Pursuant to a tax sharing agreement with Bell & Howell
Company, the interest expense from the Senior Discount Debentures
of Bell & Howell Company is included in the Company's domestic
consolidated income tax return. Income tax expense increased in
the first nine months of 1997 as a result of a reduction in such
interest expense transferred to the Company and a higher level of
pretax profit in the current year.
In September 1997, the Company entered into a New Credit
Agreement which provides a revolving credit facility of $600.0
million. Borrowings under the new credit facility together with
a capital contribution of $50.0 million from the Company's parent
were used to redeem $81.2 million (accreted value) of the
Intercompany Preferred Stock, purchase $8.3 million of the 9 1/4%
Senior Notes, and repayment of all amounts due under the
Company's former credit agreement. In the fourth quarter of
1997, the Company redeemed the remaining Intercompany Preferred
Stock ($128.8 million in accreted value at September 27, 1997),
the remaining $71.7 million of the 9 1/4 Senior Notes, and the
remaining $55.0 million of the 10 3/4% Senior Subordinated Notes.

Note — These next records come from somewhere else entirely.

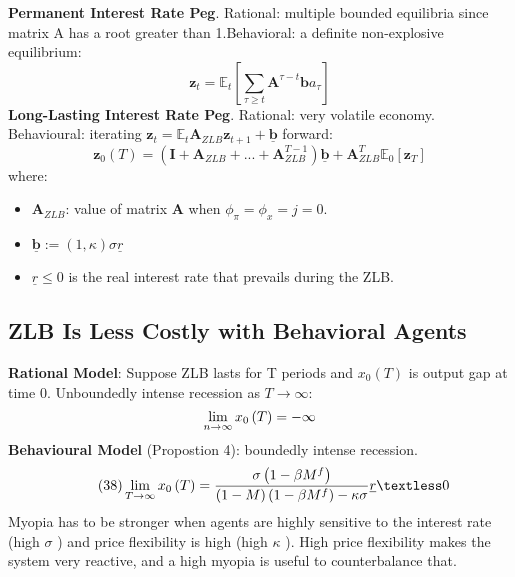 \documentclass{beamer}
\begin{document}
\begin{frame}{\subsecname}
    \textbf{Permanent Interest Rate Peg}. Rational: multiple bounded equilibria since matrix A has a root greater than 1.Behavioral: a definite non-explosive equilibrium:
    \begin{equation}
        \textbf{z}_{t}=\mathbb{E}_{t}\left[\sum_{\tau \geq t}\textbf{A}^{\tau-t}\textbf{b}a_{\tau}\right]
    \end{equation}
    \textbf{Long-Lasting Interest Rate Peg}. Rational: very volatile economy. Behavioural: iterating $\textbf{z}_{t}=\mathbb{E}_{t}\textbf{A}_{ZLB}\textbf{z}_{t+1}+\underline{\textbf{b}}$ forward:
    \begin{equation}\tag{36}
        \textbf{z}_{0}(T)=\left(\textbf{I}+\textbf{A}_{ZLB}+...+\textbf{A}_{ZLB}^{T-1}\right)\underline{\textbf{b}}+\textbf{A}_{ZLB}^{T}\mathbb{E}_{0}\left[\textbf{z}_{T}\right]
    \end{equation}
    where:
    \begin{itemize}
        \item $\textbf{A}_{ZLB}$: value of matrix $\textbf{A}$  when $\phi_{\pi}=\phi_{x}=j=0$.
        \item $\underline{\textbf{b}}:=\left(1,\kappa\right)\sigma\underline{r}$
        \item $\underline{r}\leq 0$ is the real interest rate that prevails during the ZLB.
    \end{itemize}
\end{frame}

\subsection{ZLB Is Less Costly with Behavioral Agents}

\begin{frame}{\subsecname}
    \textbf{Rational Model}: Suppose ZLB lasts for T periods and $x_{0}\left(T\right)$ is output gap at time 0. Unboundedly intense recession as $T\to\infty$:
    \begin{equation}\notag
        \lim\limits_{n\to\infty}x_{0}\left(T\right)=-\infty
    \end{equation}
    \textbf{Behavioural Model} (Propostion 4): boundedly intense recession.
    \begin{equation}\tag{38}    \lim\limits_{T\to\infty}x_{0}\left(T\right)=\frac{\sigma\left(1-\beta M^{f}\right)}{\left(1-M\right)\left(1-\beta M^{f}\right)-\kappa\sigma}\underline{r}\textless 0
    \end{equation}
    Myopia has to be stronger when agents are highly sensitive to the interest rate (high $\sigma$ ) and price flexibility is high (high $\kappa$ ). High price flexibility makes the system very reactive, and a high myopia is useful to counterbalance that.
\end{frame}
\end{document}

The extraordinary losses of $3.0 million ($4.7 million
pretax) in the first nine months of 1997 were comprised of the
debt repurchase premium and write-off of unamortized debt
issuance costs associated with the repurchase of $8.3 million of
the 9 1/4% Senior Notes, and $2.1 million of the 10 3/4% Senior
Subordinated Notes. The extraordinary loss of $1.1 million ($1.7
million pretax) in the first nine months of 1996 was comprised of
the debt repurchase premium and write-off of unamortized debt
issuance costs associated with the repurchase of $17.9 million of
the 10 3/4% Senior Subordinated Notes.
-19-
<PAGE>
Dividends on preferred stock are associated with the
Company's $121.33 Intercompany Preferred Stock (which is owned by
Bell & Howell Company). In the first nine months of 1997, the
Company repurchased $96.5 million (accreted value) of the
Intercompany Preferred Stock for $107.7 million. In the first
nine months of 1996 the Company repurchased $33.4 million
(accreted value) of the Intercompany Preferred Stock for $35.8
million.
Cash used by operations was $21.1 million in the first nine
months of 1997 versus cash provided by operations of $16.9
million in the first nine months of 1996. Although EBITDA
increased by $11.8 million in the first nine months of 1997, the
Company's working capital investment increased in the current
year related to the timing of receivable collections and vendor
disbursements. The Company operates with a reduced net working
capital level principally as a result of substantial customer
prepayments for annual service contracts in each of its business
segments and prepaid subscriptions in the Information Access
business segment.
Debt (net of cash and cash equivalents) increased by $113.0
million to $444.2 million in the first nine months of 1997 as the
proceeds from the capital contribution by the Company's parent was
more than offset by the cash used by operations (which reflects the
seasonal nature of the Company's cash collections and
disbursements), the redemption of the Intercompany Preferred Stock
and capital expenditures/acquisitions.
Recently Issued Financial Accounting Standards
In February 1997, the Financial Accounting Standards Board
issued Statement of Financial Accounting Standards No. 128,
"Earnings per Share." The standard establishes new methods for
computing and presenting earnings per share ("EPS") and replaces
the presentation of primary and fully-diluted EPS with basic and
diluted EPS. The Company is required to adopt the new standard
for periods ending after December 15, 1997. Under this standard,
EPS data will not be required for the Company, as it is a
wholly-owned subsidiary of Bell & Howell Company.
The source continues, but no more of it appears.